Your answer should be the lines below from the one holding "- **Identifying major" through the one holding "## Visualization and Affirmations", copied exactly and with nothing else.

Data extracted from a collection

•••

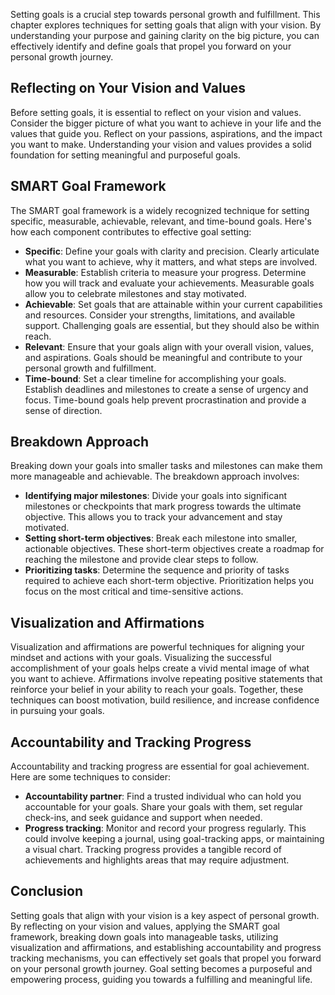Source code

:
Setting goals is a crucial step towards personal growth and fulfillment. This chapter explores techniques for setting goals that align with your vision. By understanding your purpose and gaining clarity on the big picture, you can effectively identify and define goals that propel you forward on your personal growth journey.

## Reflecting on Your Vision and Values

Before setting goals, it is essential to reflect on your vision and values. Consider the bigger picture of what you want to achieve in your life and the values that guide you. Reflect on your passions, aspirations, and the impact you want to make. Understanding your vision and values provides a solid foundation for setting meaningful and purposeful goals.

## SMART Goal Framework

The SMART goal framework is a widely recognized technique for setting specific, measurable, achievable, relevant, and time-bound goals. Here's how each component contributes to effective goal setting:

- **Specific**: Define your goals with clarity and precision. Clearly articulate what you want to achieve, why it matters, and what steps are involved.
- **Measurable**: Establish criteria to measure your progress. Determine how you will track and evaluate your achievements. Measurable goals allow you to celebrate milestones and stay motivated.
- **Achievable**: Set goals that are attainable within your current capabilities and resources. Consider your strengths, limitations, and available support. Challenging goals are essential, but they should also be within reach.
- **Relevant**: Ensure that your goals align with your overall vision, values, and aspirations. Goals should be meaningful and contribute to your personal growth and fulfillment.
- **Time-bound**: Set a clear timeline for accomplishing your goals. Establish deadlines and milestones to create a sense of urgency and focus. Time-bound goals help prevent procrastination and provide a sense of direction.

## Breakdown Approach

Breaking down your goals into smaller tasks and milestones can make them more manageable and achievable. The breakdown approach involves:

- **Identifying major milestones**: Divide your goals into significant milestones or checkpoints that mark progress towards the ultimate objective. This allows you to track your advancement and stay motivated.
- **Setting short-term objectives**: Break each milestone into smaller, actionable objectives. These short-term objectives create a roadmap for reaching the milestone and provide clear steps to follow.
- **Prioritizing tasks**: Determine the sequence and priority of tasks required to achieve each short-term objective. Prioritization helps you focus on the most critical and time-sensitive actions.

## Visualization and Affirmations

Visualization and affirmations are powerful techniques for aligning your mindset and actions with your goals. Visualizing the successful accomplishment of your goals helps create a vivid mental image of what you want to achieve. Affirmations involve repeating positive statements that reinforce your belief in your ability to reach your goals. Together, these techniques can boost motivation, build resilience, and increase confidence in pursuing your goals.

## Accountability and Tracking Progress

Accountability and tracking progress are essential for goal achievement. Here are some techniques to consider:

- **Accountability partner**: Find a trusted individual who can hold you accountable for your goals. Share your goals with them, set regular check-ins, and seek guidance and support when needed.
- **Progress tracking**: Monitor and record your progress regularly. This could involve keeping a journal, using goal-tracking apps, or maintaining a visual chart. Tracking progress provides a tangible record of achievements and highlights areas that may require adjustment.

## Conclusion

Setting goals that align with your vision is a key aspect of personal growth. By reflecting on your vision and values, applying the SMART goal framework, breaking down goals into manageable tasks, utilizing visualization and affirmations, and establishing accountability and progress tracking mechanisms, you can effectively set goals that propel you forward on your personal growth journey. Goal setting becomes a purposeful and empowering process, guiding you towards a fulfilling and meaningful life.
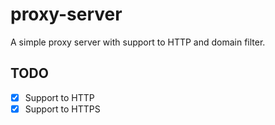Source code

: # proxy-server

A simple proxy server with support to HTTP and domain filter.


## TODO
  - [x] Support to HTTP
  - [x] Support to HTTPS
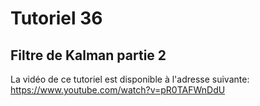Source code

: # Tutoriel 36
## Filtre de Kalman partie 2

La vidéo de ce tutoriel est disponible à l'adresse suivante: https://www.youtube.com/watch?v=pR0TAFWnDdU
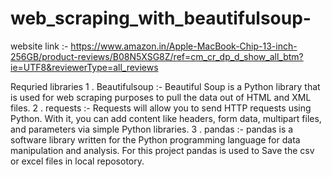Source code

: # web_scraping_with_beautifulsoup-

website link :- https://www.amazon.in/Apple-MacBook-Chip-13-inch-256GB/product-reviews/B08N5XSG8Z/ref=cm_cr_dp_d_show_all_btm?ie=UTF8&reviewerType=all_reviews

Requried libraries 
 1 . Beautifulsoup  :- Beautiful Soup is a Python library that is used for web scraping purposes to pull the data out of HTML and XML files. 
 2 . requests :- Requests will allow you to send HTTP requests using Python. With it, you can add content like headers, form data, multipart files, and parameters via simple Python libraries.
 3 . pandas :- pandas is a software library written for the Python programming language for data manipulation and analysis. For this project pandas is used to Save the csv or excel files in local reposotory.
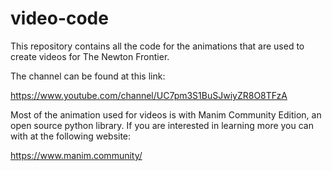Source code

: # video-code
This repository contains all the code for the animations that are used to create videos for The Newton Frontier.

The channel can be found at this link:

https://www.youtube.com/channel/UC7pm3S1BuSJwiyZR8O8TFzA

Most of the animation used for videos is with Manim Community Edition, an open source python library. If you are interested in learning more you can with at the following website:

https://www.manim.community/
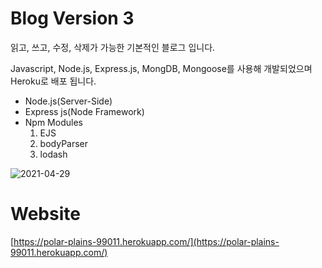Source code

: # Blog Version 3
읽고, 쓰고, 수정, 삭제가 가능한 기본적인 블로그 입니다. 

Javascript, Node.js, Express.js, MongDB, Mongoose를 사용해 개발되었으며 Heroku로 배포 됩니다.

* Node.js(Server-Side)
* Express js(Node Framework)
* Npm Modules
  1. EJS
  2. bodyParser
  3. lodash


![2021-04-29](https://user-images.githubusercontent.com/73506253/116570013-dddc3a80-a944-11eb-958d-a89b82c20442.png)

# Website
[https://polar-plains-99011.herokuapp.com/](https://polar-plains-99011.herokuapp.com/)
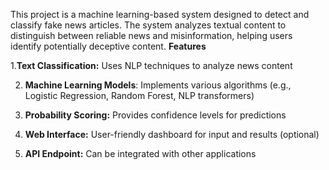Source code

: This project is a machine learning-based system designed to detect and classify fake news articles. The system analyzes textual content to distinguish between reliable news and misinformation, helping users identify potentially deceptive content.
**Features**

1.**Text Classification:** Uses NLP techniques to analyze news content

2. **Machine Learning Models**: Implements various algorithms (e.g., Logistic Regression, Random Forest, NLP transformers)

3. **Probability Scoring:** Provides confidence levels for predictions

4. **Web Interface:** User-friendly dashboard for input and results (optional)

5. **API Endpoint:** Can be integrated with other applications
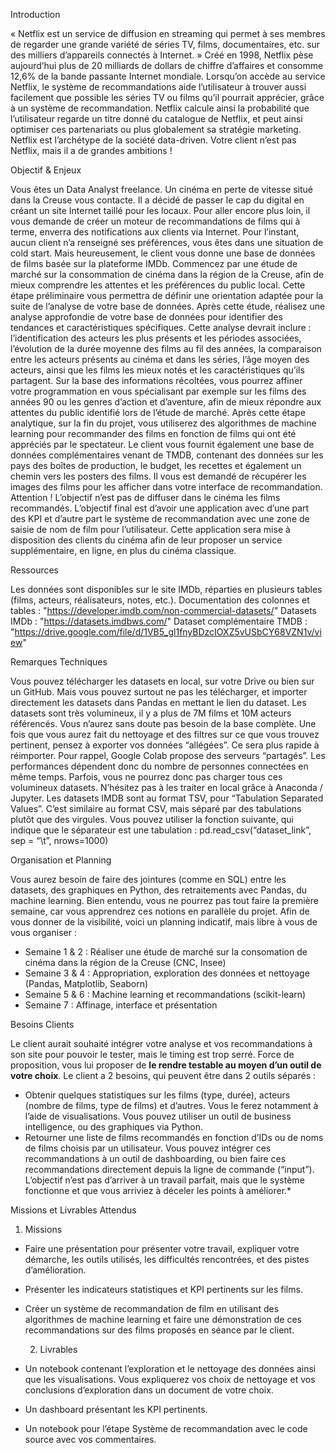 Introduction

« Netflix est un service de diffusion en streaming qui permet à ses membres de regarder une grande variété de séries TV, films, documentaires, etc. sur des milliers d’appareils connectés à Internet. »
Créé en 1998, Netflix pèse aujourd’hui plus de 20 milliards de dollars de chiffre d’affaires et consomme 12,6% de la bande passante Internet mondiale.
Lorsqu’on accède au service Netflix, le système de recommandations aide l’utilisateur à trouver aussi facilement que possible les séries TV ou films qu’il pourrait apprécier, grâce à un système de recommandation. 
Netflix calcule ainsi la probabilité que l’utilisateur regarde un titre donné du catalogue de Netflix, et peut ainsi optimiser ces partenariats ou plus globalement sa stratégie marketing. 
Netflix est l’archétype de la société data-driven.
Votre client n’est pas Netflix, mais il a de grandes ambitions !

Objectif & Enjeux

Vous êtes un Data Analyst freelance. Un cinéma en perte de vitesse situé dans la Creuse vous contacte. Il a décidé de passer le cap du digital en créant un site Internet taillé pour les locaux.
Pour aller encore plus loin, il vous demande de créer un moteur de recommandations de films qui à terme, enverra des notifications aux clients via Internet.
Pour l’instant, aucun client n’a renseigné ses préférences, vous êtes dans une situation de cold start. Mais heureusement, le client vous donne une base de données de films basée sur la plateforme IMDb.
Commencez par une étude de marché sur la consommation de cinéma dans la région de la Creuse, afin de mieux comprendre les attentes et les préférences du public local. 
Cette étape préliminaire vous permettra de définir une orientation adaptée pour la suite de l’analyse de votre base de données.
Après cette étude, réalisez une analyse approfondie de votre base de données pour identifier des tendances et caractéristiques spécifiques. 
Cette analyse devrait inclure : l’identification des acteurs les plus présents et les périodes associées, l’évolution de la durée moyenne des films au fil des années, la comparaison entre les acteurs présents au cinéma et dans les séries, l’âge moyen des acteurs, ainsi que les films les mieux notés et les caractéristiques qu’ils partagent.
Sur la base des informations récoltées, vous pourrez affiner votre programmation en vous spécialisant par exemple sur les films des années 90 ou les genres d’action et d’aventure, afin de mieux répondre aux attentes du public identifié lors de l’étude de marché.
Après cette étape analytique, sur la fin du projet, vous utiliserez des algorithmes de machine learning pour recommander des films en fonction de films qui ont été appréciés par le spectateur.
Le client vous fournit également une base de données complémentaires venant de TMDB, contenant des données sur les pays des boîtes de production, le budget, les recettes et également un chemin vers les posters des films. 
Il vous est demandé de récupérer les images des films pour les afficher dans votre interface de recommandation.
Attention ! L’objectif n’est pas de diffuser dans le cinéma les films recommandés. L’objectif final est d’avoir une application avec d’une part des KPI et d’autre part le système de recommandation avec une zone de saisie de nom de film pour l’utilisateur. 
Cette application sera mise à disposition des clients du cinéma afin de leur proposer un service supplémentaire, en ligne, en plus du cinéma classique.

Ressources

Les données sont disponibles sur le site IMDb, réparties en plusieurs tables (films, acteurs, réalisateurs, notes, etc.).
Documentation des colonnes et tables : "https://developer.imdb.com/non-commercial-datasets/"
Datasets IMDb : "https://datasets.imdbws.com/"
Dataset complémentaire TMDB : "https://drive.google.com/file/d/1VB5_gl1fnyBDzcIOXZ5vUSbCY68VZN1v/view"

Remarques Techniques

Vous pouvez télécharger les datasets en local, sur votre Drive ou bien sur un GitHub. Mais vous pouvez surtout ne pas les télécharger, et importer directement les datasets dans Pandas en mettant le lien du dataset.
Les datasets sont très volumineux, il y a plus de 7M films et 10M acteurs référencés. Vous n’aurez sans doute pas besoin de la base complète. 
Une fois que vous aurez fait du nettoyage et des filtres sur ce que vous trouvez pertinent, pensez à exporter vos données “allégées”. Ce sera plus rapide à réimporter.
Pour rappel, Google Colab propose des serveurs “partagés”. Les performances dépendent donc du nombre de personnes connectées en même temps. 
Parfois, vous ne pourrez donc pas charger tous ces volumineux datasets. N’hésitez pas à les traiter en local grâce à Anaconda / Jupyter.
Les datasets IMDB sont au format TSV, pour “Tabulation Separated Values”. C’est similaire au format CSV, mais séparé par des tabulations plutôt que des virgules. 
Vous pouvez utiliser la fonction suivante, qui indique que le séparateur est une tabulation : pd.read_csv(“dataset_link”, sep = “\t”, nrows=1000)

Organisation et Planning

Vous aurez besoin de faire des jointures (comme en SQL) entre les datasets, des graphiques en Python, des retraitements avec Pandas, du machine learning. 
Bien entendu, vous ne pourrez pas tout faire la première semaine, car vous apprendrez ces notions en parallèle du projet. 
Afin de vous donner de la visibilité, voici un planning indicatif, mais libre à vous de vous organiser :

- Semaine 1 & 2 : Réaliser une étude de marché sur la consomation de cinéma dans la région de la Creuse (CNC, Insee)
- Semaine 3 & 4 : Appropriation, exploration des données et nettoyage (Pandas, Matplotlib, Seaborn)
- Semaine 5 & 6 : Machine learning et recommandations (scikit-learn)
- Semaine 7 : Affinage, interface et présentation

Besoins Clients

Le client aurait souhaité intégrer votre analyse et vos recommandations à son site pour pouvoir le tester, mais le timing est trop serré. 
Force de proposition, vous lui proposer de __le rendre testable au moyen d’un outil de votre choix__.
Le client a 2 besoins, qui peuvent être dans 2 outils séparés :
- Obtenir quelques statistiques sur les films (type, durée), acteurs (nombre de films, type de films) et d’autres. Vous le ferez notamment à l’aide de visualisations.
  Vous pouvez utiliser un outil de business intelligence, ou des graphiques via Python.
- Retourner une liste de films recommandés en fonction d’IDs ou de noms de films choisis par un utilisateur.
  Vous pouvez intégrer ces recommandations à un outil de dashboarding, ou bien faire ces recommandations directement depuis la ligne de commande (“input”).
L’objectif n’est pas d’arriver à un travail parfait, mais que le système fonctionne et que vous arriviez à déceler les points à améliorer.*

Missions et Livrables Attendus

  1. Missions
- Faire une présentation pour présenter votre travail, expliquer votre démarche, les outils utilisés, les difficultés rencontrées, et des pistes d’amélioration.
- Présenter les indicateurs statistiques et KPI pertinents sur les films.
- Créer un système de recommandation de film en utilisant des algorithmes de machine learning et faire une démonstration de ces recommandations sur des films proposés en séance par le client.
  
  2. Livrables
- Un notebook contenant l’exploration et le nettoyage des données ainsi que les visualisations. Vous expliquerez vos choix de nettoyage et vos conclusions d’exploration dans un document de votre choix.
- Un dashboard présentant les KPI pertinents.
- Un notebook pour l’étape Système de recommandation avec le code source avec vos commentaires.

•••

(Answer space)
- **Identifying major milestones**: Divide your goals into significant milestones or checkpoints that mark progress towards the ultimate objective. This allows you to track your advancement and stay motivated.
- **Setting short-term objectives**: Break each milestone into smaller, actionable objectives. These short-term objectives create a roadmap for reaching the milestone and provide clear steps to follow.
- **Prioritizing tasks**: Determine the sequence and priority of tasks required to achieve each short-term objective. Prioritization helps you focus on the most critical and time-sensitive actions.

## Visualization and Affirmations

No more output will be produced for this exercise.